Arizona motorcycle laws: Bikers jam Capitol for profiling bill hearing

PHOENIX - A hearing room filled with patch-wearing motorcycle club members broke out in cheers Wednesday as an Arizona Senate committee passed a bill requiring police to take training highlighting a ban on profiling of motorcyclists by law enforcement officers.

The unusual sight at the state Capitol was prompted by a bill attempting to address complaints from motorcycle club members who say they're frequently stopped by police for no legitimate reason. Republican Sen. Judy Burges of Sun City West is the sponsor.

Ken Mei of Phoenix, president of the local chapter of the Peckerwoods Motorcycle Club, said the treatment he and his fellow members receive from police makes it obvious they're being singled out.

"The other day me and a friend of mine were out riding our motorcycles, and we got pulled over by a highway patrolmen, two city (of) Phoenix policemen and a helicopter," Mei said after the hearing ended. "We didn't receive any citations, anything. They basically wanted to know about our patches."

That kind of story was heard repeatedly during the hearing before the Senate public safety committee, said Sen. Chester Crandell, the chairman. The bill passed 4-0, with the three Democratic members absent, but Crandell warned the cheering bikers that the bill still has a long way to go before it becomes law and needs major changes.

The executive director of the state board that certifies police officers complained that the bill would make it more difficult to train officers.

"It prohibits law enforcement action in certain situations," said Lyle Mann of the Arizona Peace Officer Standards and Training Board, known as AzPOST. He said officers are trained to take action based on reasonable suspicion and probable cause from a totality of the situation, and writing a hard and fast rule is not workable.

Crandell agreed that there's "probably a little profiling" but said what's being proposed now is a work in progress, although the testimony from both the bikers and Mann raised important points.

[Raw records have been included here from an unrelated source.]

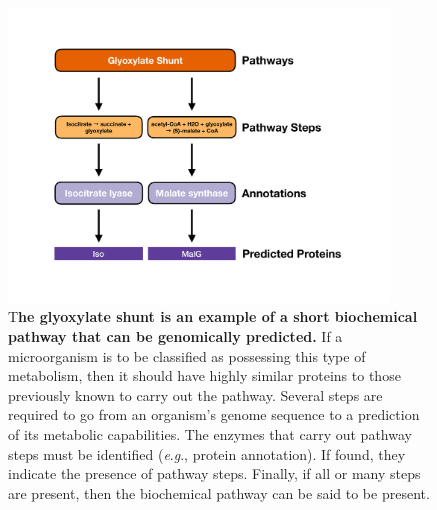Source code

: \begin{figure}[!ht]
  \centering
	\includegraphics[width=0.9\textwidth]{media/pathway_analysis_steps.pdf}
	 \caption[The glyoxylate shunt is an example of a short biochemical pathway 
that can be genomically predicted.]{T\textbf{he glyoxylate shunt is an example 
of a short biochemical pathway that can be genomically predicted.} If a 
microorganism is to be classified as possessing this type of metabolism, then it 
should have highly similar proteins to those previously known to carry out the 
pathway. Several steps are required to go from an organism's genome sequence to 
a prediction of its metabolic capabilities. The enzymes that carry out pathway 
steps must be identified (\textit{e}.\textit{g}., protein annotation). If found, they indicate the 
presence of pathway steps. Finally, if all or many steps are present, then the 
biochemical pathway can be said to be present.}
	 \label{fig:pathway-analysis-steps}
\end{figure}

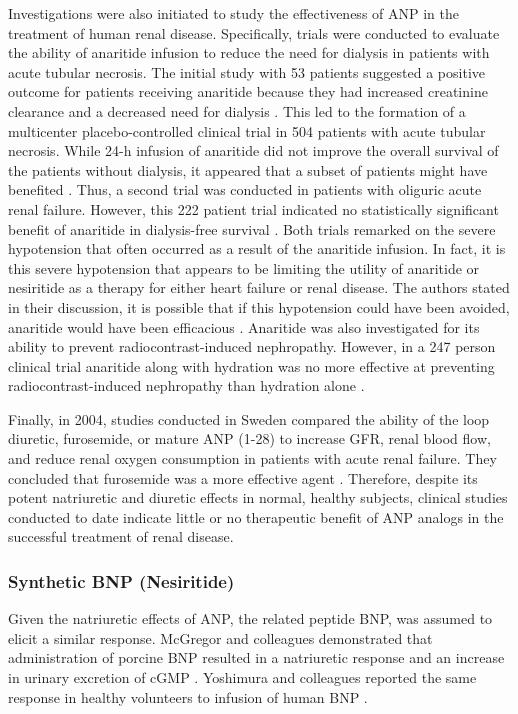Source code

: \documentclass[14pt,a4paper,onecolumn]{extarticle}
\begin{document}
Investigations were also initiated to study the effectiveness of ANP in the treatment of human renal disease. Specifically, trials were conducted to evaluate the ability of anaritide infusion to reduce the need for dialysis in patients with acute tubular necrosis. The initial study with 53 patients suggested a positive outcome for patients receiving anaritide because they had increased creatinine clearance and a decreased need for dialysis \citep{Rahman1994}. This led to the formation of a multicenter placebo-controlled clinical trial in 504 patients with acute tubular necrosis. While 24-h infusion of anaritide did not improve the overall survival of the patients without dialysis, it appeared that a subset of patients might have benefited \citep{Allgren1997}.
Thus, a second trial was conducted in patients with oliguric acute renal failure. However, this 222 patient trial indicated no statistically significant benefit of anaritide in dialysis-free survival \citep{Lewis2000}. Both trials remarked on the severe hypotension that often occurred as a result of the anaritide infusion. In fact, it is this severe hypotension that appears to be limiting the utility of anaritide or nesiritide as a therapy for either heart failure or renal disease. The authors stated in their discussion, it is possible that if this hypotension could have been avoided, anaritide would have been efficacious \citep{Lewis2000}.  Anaritide was also investigated for its ability to prevent radiocontrast-induced nephropathy. However, in a 247 person clinical trial anaritide along with hydration was no more effective at preventing radiocontrast-induced nephropathy than hydration alone \citep{Kurnik1998}.

Finally, in 2004, studies conducted in Sweden compared the ability of the loop diuretic, furosemide, or mature ANP (1-28) to increase GFR, renal blood flow, and reduce renal oxygen consumption in patients with acute renal failure. They concluded that furosemide was a more effective agent \citep{Sward2005}. Therefore, despite its potent natriuretic and diuretic effects in normal, healthy subjects, clinical studies conducted to date indicate little or no therapeutic benefit of ANP analogs in the successful treatment of renal disease.

\subsubsection{Synthetic BNP (Nesiritide)}
Given the natriuretic effects of ANP, the related peptide BNP, was assumed to elicit a similar response. McGregor and colleagues demonstrated that administration of porcine BNP resulted in a natriuretic response and an increase in urinary excretion of cGMP \citep{McGregor1990}. Yoshimura and colleagues reported the same response in healthy volunteers to infusion of human BNP \citep{Yoshimura1991}.
\end{document}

"You may be just as innocent as can be, but when you look the part of what's in the training manual that's associated with gangs, motorcycle gangs, Hells Angels, when  you look that part there's a fine line," Crandell said. "I certainly don't want to limit AzPOST on how they're looking for the bad element, but I also understand where these guys are coming from."

The bill would require AzPOST to include courses emphasizing the prohibition against stopping a biker for riding or wearing club colors, or questioning or searching them based only on those factors. Republican Sen. Judy Burges of Sun City West is the sponsor.

For Rick Rodriguez of Glendale, a member of the ALMA Motorcycle Club, changes can't happen soon enough. He said harassment of patch-wearing bikers by police is rampant.

"We feel that it's a target for them, basically," Rodriguez said. "If they see a patch, and you're riding down the road, they pull you over for any kind of reason with no probable cause whatsoever. It's very demeaning at times, women are frisked for no reason, you're detained in 115 degree weather for an hour and then let go and not even given a reason why you were pulled over."

Rodriguez acknowledged that many police and citizens associate club members with criminals, but he said police can't just slap a label on people because they're riding a bike and wearing club colors.

"It's not illegal to be an Elk, it's not illegal to be an Eagle, it's not illegal to be a Shriner, a Knight of Columbus," he said. "We wear collective marks, we ride motorcycles, that's what we like to do. I understand the average Joe citizen doesn't feel our plight. But when they get done with bikers, who are they going to pick on next?"